Por Pedro Lechuga Mallo

Su traje negro desgastado, como si hubiera sido testigo de incontables bodas, y su camisa blanca arrugada no hubieran llamado mi atención si no estuvieran combinados con unas chanclas, eso sí, negras. Sus pies, parte del cuerpo más cercana a la tierra, es decir, a la realidad, eran los que contaban la verdadera situación personal y económica del modelo que portaba ese llamativo conjunto. El traje no era más que un disfraz para imprimir algo de seriedad impostada junto a la guitarra que llevaba entre sus manos. Personajes como éste no escasean en el metro de Madrid, pero es lo que tiene ser de provincias, que cuando vamos a los madriles nos fijamos en detalles o personas que seguramente para los lugareños se han vuelto invisibles.

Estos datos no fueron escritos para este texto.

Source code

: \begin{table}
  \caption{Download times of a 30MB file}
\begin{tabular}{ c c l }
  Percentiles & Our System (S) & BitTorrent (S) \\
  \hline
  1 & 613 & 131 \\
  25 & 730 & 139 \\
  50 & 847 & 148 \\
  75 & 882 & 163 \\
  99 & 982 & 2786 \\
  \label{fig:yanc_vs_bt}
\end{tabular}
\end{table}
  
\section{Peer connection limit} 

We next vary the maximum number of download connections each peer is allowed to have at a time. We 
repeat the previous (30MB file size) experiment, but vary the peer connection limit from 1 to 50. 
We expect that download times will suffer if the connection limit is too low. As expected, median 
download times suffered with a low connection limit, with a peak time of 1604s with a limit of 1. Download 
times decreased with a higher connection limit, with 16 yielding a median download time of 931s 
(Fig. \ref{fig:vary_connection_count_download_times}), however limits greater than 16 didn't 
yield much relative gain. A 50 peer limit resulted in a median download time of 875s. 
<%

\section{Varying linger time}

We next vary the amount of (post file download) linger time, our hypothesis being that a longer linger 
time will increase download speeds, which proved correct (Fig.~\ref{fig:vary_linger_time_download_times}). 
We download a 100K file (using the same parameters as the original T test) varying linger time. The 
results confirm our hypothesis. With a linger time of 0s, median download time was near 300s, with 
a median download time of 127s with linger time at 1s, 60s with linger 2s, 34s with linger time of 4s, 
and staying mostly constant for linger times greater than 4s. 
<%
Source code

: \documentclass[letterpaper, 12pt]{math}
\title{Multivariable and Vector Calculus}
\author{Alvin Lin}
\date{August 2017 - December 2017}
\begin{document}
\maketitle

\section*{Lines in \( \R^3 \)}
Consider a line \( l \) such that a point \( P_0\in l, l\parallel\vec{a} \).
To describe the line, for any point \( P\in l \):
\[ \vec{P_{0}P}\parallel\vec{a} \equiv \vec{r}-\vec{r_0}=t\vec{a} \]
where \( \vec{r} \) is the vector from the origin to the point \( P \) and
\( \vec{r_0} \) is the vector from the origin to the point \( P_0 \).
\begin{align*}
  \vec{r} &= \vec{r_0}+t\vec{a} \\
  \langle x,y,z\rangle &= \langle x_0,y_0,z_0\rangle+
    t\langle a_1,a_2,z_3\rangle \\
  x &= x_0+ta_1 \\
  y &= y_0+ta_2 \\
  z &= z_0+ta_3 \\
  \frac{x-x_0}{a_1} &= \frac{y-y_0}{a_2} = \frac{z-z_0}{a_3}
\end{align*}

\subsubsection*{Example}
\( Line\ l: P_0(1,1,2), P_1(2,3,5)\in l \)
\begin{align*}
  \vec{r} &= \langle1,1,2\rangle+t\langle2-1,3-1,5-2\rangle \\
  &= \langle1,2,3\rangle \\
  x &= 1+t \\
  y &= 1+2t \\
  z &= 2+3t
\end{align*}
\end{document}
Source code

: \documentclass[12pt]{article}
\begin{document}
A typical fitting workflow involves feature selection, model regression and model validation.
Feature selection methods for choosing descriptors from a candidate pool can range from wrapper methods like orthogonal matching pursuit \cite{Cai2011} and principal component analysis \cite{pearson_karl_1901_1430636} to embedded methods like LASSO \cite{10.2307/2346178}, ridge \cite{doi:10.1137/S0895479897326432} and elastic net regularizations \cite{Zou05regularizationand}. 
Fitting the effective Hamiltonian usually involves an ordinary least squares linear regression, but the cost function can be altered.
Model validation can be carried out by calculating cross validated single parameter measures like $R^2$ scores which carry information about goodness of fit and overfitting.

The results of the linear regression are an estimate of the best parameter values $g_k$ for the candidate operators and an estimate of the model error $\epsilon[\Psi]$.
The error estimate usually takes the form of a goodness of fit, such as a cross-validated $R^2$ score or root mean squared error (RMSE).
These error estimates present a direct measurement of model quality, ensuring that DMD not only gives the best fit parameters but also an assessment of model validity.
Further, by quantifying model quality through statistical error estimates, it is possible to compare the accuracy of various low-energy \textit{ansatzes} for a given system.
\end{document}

Subió al vagón en la parada Rubén Darío, por pura casualidad lógicamente, pero yo lo quise entender como una posible señal premonitoria sobre lo que podría salir de sus cuerdas vocales. Sus facciones hacían imposible adivinar su edad exacta, aunque creo que rondaría los sesenta años. Mirándole de reojo estaba expectante por escuchar la canción que serviría de excusa para posteriormente pedir la voluntad a sus compañeros de viaje. Los primeros acordes me eran familiares pero no conseguía identificarlos, no sé si por mi ignorancia musical o por errores continuados provocados por los gordos dedos que presionaban las cuerdas de su guitarra marrón oscura. Pero mis dudas se disiparon cuando escuché sus dos primeras palabras, que no fueron otras que ‘bailar pegados’. No sé ustedes, pero el escenario y el solista hacían prever cualquier cosa excepto esta balada de Sergio Dalma. Versionada, eso sí, pero su efecto era el mismo. No desentonaba, pero si fuera un concursante de Got Talent recibiría merecidamente cuatro noes por parte del jurado.